* YOUR GOAL *
Transcribe, word for word and without additions, each line below from the one containing "on Management of" through the one containing "Symposium on Applied", both ends included.

* RAW DATA *

<<<<

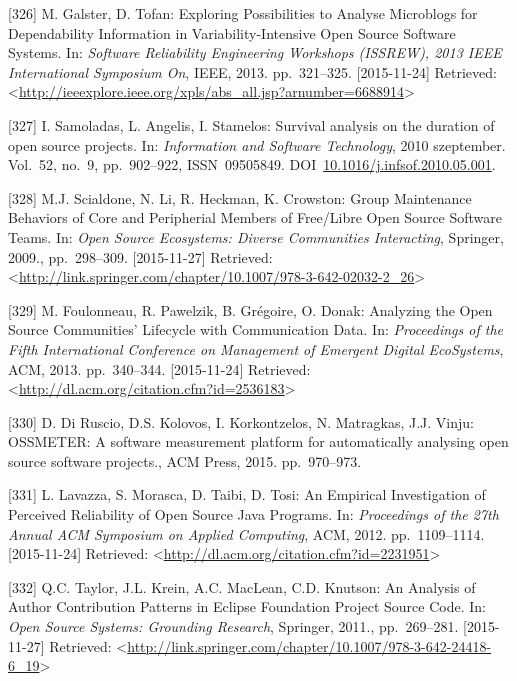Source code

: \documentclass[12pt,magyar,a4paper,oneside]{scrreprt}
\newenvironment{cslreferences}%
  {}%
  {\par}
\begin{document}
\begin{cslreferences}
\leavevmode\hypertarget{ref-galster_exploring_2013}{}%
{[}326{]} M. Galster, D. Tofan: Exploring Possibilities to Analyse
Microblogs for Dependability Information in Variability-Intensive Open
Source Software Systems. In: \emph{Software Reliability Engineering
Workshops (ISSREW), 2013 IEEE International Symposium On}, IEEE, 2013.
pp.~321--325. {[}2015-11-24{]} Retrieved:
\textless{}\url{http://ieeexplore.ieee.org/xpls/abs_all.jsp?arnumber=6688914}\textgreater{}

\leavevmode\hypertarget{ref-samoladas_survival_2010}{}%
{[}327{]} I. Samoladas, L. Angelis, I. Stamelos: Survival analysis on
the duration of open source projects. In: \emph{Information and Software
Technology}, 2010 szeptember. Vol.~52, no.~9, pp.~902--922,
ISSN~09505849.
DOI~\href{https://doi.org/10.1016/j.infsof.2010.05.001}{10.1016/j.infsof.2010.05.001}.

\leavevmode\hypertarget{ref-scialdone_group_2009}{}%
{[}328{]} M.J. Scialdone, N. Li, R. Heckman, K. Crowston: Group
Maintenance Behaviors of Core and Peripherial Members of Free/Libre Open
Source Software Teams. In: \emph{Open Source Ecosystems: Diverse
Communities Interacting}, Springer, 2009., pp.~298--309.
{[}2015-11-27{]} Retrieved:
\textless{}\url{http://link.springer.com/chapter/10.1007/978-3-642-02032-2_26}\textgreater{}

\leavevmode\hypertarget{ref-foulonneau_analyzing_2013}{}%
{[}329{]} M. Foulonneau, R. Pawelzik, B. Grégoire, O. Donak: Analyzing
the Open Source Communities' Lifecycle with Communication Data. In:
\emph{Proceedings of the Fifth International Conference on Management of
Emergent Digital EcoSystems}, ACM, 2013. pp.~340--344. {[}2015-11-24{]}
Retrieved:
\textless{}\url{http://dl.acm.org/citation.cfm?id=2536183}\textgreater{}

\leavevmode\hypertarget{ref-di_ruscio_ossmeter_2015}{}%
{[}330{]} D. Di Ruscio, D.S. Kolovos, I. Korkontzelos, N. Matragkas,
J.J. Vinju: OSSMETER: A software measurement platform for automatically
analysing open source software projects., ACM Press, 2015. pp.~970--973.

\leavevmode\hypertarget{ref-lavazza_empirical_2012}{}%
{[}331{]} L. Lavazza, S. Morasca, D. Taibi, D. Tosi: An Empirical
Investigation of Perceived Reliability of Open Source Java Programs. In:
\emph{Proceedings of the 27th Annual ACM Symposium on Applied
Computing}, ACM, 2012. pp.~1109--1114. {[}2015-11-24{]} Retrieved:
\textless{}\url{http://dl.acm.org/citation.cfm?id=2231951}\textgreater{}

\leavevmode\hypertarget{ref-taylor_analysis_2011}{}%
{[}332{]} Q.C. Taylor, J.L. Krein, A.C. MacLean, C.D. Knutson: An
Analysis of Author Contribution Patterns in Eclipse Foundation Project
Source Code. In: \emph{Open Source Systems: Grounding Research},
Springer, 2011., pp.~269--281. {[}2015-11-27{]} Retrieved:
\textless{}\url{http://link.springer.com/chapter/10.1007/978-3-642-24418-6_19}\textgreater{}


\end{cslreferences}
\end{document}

>>>>
<<<<

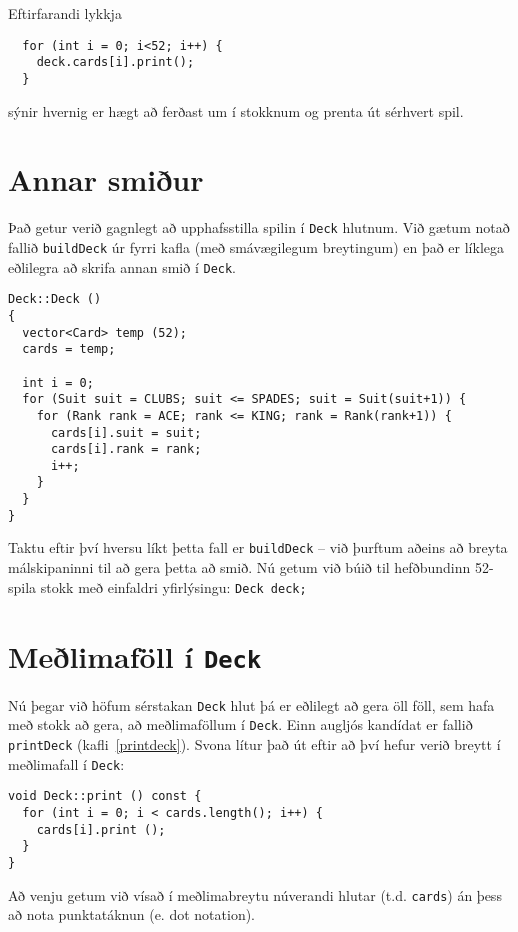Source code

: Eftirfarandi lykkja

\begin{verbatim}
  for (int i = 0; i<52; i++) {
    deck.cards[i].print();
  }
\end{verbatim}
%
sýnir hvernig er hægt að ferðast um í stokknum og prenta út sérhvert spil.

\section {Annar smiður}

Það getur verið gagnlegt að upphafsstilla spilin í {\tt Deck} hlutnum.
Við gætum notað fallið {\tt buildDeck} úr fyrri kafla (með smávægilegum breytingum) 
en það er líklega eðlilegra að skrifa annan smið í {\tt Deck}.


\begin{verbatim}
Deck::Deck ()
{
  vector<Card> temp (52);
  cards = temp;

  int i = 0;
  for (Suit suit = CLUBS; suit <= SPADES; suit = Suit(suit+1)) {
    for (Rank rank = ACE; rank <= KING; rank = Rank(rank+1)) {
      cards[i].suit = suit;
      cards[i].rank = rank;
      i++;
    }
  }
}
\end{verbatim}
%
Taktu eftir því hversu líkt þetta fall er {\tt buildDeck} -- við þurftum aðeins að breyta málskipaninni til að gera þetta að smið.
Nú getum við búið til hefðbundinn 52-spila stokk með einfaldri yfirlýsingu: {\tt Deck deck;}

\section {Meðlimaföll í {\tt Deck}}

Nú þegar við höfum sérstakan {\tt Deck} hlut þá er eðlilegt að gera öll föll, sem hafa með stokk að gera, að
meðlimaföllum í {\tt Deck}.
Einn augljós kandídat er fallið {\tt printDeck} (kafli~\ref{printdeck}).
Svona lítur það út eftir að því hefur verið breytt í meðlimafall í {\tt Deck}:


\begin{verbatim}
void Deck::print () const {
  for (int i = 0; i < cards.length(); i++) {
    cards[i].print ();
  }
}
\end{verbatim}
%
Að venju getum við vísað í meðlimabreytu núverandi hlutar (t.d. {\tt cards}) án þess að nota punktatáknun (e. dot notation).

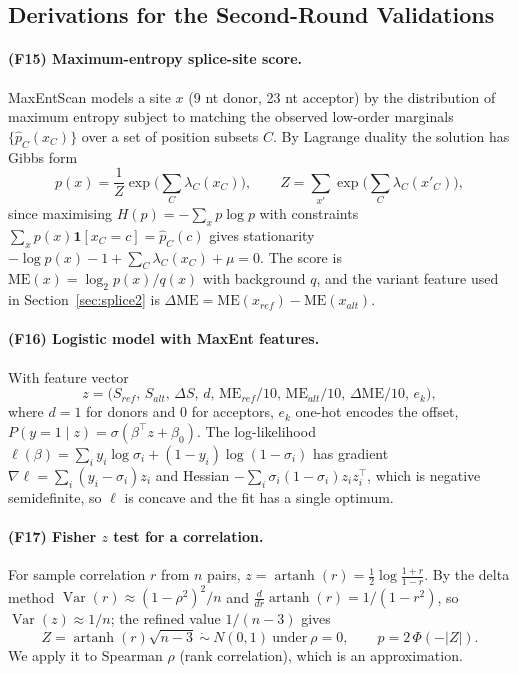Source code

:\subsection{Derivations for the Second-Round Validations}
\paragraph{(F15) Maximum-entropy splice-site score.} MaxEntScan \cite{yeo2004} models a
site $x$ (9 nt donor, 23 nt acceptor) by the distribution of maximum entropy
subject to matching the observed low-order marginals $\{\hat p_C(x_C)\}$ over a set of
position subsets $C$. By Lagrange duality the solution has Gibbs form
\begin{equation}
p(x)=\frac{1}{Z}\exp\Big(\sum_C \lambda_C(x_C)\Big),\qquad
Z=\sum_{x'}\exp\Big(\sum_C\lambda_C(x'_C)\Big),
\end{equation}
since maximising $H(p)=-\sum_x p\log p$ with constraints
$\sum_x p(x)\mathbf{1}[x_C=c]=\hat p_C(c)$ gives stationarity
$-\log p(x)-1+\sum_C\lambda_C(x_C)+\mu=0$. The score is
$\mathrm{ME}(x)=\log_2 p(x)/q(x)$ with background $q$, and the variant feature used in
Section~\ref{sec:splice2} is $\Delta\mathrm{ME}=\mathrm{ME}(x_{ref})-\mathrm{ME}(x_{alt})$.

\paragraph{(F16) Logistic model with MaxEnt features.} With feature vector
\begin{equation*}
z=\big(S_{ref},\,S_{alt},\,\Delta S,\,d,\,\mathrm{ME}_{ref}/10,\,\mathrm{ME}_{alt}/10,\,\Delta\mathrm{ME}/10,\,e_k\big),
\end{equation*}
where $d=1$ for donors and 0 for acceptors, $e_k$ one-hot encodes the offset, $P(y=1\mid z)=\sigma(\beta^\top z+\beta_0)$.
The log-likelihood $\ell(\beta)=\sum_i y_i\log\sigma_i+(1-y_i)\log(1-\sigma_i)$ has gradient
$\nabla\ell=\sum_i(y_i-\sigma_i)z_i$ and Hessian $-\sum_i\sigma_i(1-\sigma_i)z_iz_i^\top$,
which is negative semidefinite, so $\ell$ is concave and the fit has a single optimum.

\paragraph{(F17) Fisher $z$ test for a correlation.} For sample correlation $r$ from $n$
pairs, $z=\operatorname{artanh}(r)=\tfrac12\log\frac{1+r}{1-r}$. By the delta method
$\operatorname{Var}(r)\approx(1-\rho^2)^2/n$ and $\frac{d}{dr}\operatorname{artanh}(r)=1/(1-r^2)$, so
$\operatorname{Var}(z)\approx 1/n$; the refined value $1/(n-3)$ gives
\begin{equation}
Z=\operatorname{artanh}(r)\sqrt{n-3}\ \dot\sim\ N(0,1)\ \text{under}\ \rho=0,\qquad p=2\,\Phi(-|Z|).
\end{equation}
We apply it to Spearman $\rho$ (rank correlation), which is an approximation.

>>>>

* TASK OUTPUT *
\emph{Proceedings of the Fifth International Conference on Management of
Emergent Digital EcoSystems}, ACM, 2013. pp.~340--344. {[}2015-11-24{]}
Retrieved:
\textless{}\url{http://dl.acm.org/citation.cfm?id=2536183}\textgreater{}

\leavevmode\hypertarget{ref-di_ruscio_ossmeter_2015}{}%
{[}330{]} D. Di Ruscio, D.S. Kolovos, I. Korkontzelos, N. Matragkas,
J.J. Vinju: OSSMETER: A software measurement platform for automatically
analysing open source software projects., ACM Press, 2015. pp.~970--973.

\leavevmode\hypertarget{ref-lavazza_empirical_2012}{}%
{[}331{]} L. Lavazza, S. Morasca, D. Taibi, D. Tosi: An Empirical
Investigation of Perceived Reliability of Open Source Java Programs. In:
\emph{Proceedings of the 27th Annual ACM Symposium on Applied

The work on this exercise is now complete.